MPs have made a case for increasing the financial contribution development makes to local communities; however, landowners say they already contribute their fair share.
Extra funding for new local infrastructure and affordable housing could be raised by wide-ranging reforms to how the increase in value of land resulting from public policy decisions is captured, the Housing, Communities and Local Government Committee has concluded.
Government statistics show that agricultural land, which is granted planning permission for residential use, would, on average, increase in value from £21,000 per hectare to £1.95 million per hectare.
The report on land value capture makes the case for local authorities and central government to capture a ‘significant proportion’ of this uplift in value to invest in new infrastructure and public services.
The Committee argues that there is scope for raising additional revenue from reforms to existing taxes and charges, consideration of new mechanisms for land value capture, and reform of the way local authorities can compulsory purchase land.
The Committee also highlights the success of the first generations of New Towns, which acquired land at, or near to, existing use value, and captured uplifts in land value to invest in new infrastructure. It calls for reform of such powers – through amendment of the Land Compensation Act 1961 – which would lead to a ‘much-needed’ boost to housebuilding.
Clive Betts MP, Chair of the Committee, said, “Land value capture is fundamentally about fairness and necessity. Fairness, because the current system allows landowners, through no effort of their own, to make multi-million pound profits from the substantial increases in land value that arise from public policy decisions, such as the granting of planning permission. As these increases are significantly created by the actions of the State, it is right that a significant proportion of this should be shared with the local community.

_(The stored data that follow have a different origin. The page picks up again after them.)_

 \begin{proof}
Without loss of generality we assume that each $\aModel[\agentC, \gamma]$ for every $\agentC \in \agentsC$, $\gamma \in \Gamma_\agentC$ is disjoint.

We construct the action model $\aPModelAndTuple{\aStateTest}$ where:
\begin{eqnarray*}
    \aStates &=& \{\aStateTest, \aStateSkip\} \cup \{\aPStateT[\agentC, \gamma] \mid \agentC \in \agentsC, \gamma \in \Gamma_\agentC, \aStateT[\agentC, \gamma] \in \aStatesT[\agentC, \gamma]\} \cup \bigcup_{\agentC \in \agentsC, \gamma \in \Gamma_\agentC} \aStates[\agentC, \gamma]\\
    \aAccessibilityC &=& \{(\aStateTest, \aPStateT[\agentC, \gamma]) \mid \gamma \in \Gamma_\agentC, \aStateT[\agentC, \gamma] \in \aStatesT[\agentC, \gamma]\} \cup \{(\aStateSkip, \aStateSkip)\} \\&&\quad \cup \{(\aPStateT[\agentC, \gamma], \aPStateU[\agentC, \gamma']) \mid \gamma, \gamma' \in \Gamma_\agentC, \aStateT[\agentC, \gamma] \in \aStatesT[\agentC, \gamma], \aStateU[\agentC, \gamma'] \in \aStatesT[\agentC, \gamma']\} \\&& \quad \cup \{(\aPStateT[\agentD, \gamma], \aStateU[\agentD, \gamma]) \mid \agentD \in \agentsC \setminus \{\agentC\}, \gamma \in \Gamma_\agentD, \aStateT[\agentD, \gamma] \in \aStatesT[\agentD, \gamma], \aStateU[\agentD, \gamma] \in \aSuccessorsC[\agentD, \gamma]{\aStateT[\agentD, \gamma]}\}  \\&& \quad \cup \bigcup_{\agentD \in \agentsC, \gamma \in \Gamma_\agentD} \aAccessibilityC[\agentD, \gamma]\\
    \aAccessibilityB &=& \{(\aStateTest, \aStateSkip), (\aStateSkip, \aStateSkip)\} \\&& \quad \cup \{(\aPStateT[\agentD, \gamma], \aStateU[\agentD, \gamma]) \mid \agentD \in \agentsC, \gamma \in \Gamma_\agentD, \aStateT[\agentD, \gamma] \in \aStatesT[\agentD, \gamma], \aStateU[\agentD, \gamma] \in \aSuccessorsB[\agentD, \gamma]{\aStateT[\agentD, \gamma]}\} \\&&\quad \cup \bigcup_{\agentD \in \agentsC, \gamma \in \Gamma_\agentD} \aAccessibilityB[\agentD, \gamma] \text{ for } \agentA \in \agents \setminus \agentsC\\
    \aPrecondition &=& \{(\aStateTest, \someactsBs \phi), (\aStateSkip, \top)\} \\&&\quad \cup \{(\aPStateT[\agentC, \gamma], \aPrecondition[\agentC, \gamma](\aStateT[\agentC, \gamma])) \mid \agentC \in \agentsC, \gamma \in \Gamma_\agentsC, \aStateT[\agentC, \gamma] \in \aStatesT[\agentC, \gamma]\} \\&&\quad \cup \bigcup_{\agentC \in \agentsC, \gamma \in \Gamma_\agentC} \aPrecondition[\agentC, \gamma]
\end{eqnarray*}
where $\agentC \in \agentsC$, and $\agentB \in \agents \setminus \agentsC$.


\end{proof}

“Necessity, because if the government is to meet the challenge of providing enough new homes over the coming years, then they will also need to find the funds for improving the surrounding infrastructure.
“Our proposed package of reforms to taxes and charges will ensure a fair proportion of the increase in value arising from public policy decisions can be used by national and local government to invest in new infrastructure and public services.
“In particular, there is a growing consensus that the Land Compensation Act 1961 requires reform. The present right of landowners to receive ‘hope value’ is distorting land prices, encouraging land speculation and reducing revenues that could be used for affordable housing, infrastructure and local services.
“Ensuring local authorities have the power to compulsorily purchase land at a fairer price will provide a powerful incentive to build a new generation of New Towns and the extra homes that we so desperately need.”
The proposals have pleased councils. Local Government Association’s Housing spokesman, Cllr Martin Tett, said, “Rising land prices is one of the most influential contributors to our housing crisis – it means less homes are built, they are less affordable, they are built more slowly, there can be compromises on quality, and there is not enough funding left over for vital local infrastructure and services that communities need to back development.
“There are therefore huge gains for communities, economies and public services in allowing councils being able to capture potentially billions of pounds worth of land value increases to invest in the very infrastructure and services that generate those increasing values.
“We are also pleased the Committee recommends that government provides extra support to councils, through the LGA, to help give local authorities a strong hand in negotiations with developers. “Government action on these recommendations would have a significant impact in building more homes with the right infrastructures and places that people want to live and work.”
However, the CLA has argued that the proposed changes to the way the government captures the increase in the value of land when it receives planning permission would fail to deliver additional homes in order help solve the housing crisis.
The CLA said the reforms would remove the incentive for landowners to bring land forward for development, arguing that landowners and the development sector already contribute significant sums of money to local communities which pay for affordable housing and social infrastructure.
CLA Director of Policy and Advice Christopher Price said, “The current system of capturing the increase in land values already provides a range of benefits. In 2016/17 £6 billion was raised via planning obligations like the Community Infrastructure Levy and Section 106. This money was raised by capturing the change in the value of land when planning permission is granted. History shows us that increasing these obligations too far stops landowners bringing land forward and stalls development.
“We are frustrated that the committee has recommended the removal of hope value. The principles of fair compensation are that any price should reflect the value of the land if it was to be sold on the open market. It is iniquitous to ignore the fact that the price paid for land with development potential should be higher than land with no development value whatsoever.”